It is relatively easy to produce a professional-looking website on the Internet (including pictures, movies, and other "evidence") that presents an unusual or far-fetched argument such as Creationism (as opposed to evolution) or that global warming does not exist. Because such positions are held by only a minority of people, they do not get a lot of play on mainstream media. But the Internet, which spreads stories through "viral" propagation (people e-mailing their friends and so on), increases the reach of such fringe opinions.

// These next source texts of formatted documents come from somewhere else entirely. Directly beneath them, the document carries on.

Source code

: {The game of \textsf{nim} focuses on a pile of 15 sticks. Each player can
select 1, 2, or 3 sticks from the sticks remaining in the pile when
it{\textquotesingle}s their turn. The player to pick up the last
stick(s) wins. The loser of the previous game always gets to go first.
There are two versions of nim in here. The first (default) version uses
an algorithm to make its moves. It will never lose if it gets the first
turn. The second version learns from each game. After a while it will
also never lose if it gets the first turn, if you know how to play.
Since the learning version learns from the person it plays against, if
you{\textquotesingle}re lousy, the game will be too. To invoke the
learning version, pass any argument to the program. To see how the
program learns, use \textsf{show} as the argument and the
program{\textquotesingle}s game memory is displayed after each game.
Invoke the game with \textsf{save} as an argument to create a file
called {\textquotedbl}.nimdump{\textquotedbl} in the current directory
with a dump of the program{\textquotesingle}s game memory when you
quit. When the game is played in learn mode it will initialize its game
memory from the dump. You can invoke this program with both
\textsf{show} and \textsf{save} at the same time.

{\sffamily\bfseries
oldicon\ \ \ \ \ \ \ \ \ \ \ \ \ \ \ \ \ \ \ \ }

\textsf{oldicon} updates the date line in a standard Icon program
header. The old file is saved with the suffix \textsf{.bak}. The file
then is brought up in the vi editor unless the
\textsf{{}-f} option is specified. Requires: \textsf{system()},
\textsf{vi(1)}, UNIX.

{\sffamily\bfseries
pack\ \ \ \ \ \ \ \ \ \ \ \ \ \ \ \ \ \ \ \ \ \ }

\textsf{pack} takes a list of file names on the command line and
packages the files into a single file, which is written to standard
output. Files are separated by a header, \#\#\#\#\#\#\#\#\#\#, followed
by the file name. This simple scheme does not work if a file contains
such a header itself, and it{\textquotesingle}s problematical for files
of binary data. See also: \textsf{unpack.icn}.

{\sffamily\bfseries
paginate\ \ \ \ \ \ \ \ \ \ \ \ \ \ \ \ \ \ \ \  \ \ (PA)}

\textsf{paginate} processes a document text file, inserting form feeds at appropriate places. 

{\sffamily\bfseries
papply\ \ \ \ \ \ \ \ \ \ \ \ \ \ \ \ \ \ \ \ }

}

The holders of fringe opinions are often strongly committed to their beliefs, and show a lot of zeal to convert others to their point of view. The Internet, based on the principle of free speech, does not shut anyone out, however unusual her/his claims might be. Our tendency to share unusual stories with our friends makes sure that many others are exposed to our "find". Finally, once we start believing in a certain theory, we tend to seek out evidence that agrees with it, and neglect evidence that goes against it (this is called the confirmation bias in psychology). All these factors make the Internet a fertile ground for the propagation of fringe opinions.

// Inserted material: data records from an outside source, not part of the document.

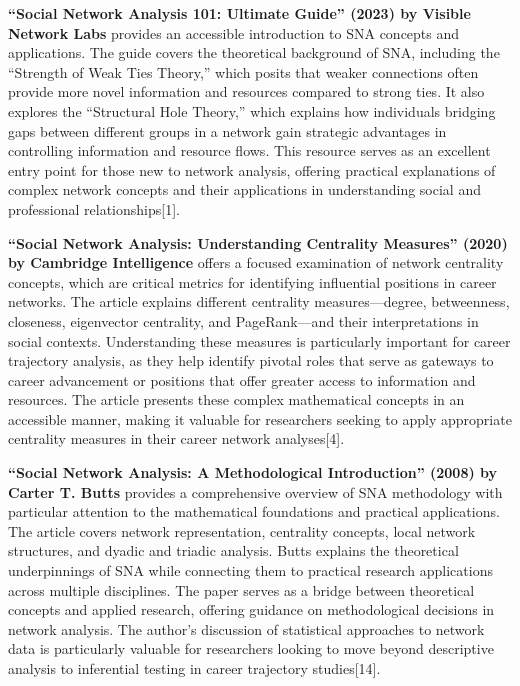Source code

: \documentclass[
  letterpaper,
  DIV=11,
  numbers=noendperiod]{scrartcl}
\begin{document}
\textbf{``Social Network Analysis 101: Ultimate Guide'' (2023) by
Visible Network Labs} provides an accessible introduction to SNA
concepts and applications. The guide covers the theoretical background
of SNA, including the ``Strength of Weak Ties Theory,'' which posits
that weaker connections often provide more novel information and
resources compared to strong ties. It also explores the ``Structural
Hole Theory,'' which explains how individuals bridging gaps between
different groups in a network gain strategic advantages in controlling
information and resource flows. This resource serves as an excellent
entry point for those new to network analysis, offering practical
explanations of complex network concepts and their applications in
understanding social and professional relationships{[}1{]}.

\textbf{``Social Network Analysis: Understanding Centrality Measures''
(2020) by Cambridge Intelligence} offers a focused examination of
network centrality concepts, which are critical metrics for identifying
influential positions in career networks. The article explains different
centrality measures---degree, betweenness, closeness, eigenvector
centrality, and PageRank---and their interpretations in social contexts.
Understanding these measures is particularly important for career
trajectory analysis, as they help identify pivotal roles that serve as
gateways to career advancement or positions that offer greater access to
information and resources. The article presents these complex
mathematical concepts in an accessible manner, making it valuable for
researchers seeking to apply appropriate centrality measures in their
career network analyses{[}4{]}.

\textbf{``Social Network Analysis: A Methodological Introduction''
(2008) by Carter T. Butts} provides a comprehensive overview of SNA
methodology with particular attention to the mathematical foundations
and practical applications. The article covers network representation,
centrality concepts, local network structures, and dyadic and triadic
analysis. Butts explains the theoretical underpinnings of SNA while
connecting them to practical research applications across multiple
disciplines. The paper serves as a bridge between theoretical concepts
and applied research, offering guidance on methodological decisions in
network analysis. The author's discussion of statistical approaches to
network data is particularly valuable for researchers looking to move
beyond descriptive analysis to inferential testing in career trajectory
studies{[}14{]}.
\end{document}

Faced with a large volume of information, that too well-organized and presented with seeming coherence, it is easy for us to mistake fringe opinions for scientific truth. However, most of us develop skepticism towards information with an unusual slant that comes from only one or a few sources, while most other websites on the same topic hold a different point of view. For instance, if a website tried to persuade us that the earth is flat (example) or that earth does not move (example), we could find literally hundreds of others that argue just the opposite; that should set us straight. Even if we did not find the opposing websites, a dose of critical thinking should serve us well - what is the basis of the claim, and how credible is the evidence presented.

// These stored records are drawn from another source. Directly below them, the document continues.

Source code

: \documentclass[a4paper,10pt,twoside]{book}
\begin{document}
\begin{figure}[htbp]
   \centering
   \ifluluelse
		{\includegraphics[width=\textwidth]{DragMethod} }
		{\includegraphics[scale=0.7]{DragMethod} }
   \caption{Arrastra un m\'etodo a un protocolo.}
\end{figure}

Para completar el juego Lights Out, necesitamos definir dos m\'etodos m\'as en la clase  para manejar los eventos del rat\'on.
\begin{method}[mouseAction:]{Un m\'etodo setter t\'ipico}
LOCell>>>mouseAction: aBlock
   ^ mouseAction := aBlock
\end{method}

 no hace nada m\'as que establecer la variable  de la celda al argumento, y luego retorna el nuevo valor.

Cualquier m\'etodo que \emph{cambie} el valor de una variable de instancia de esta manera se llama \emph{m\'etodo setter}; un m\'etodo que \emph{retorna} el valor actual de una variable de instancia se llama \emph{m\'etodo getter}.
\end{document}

A particular type of fringe opinion that flourishes on the Internet is conspiracy theories. From the Kennedy assassination to Princess Diana's death, from the claimed UFO sightings in Area 51 to the claim that the SARS virus escaped from a lab, conspiracy theories abound on the Internet. Some, like the theory that the US government staged the 9/11 attacks for political motives, receive so much attention that Government spokespersons have to explicitly deny them in the press. This is because the "evidence" for such conspiracies is skillfully presented: a mix of words, pictures and videos chosen to support the theory. Viral transmission on the Internet makes them common talking points among friends, raising their visibility and gaining more believers.
Conspiracy theories blur the distinction between fact and fiction and produce best-selling novels and TV shows such as The X-Files and Men In Black. One way to guard against taking them too seriously is to consider the intelligence, power and secrecy the government (or other conspirator) must be capable of to pull off the conspiracy. If the demands seem too great, we might be looking at a conspiracy theory.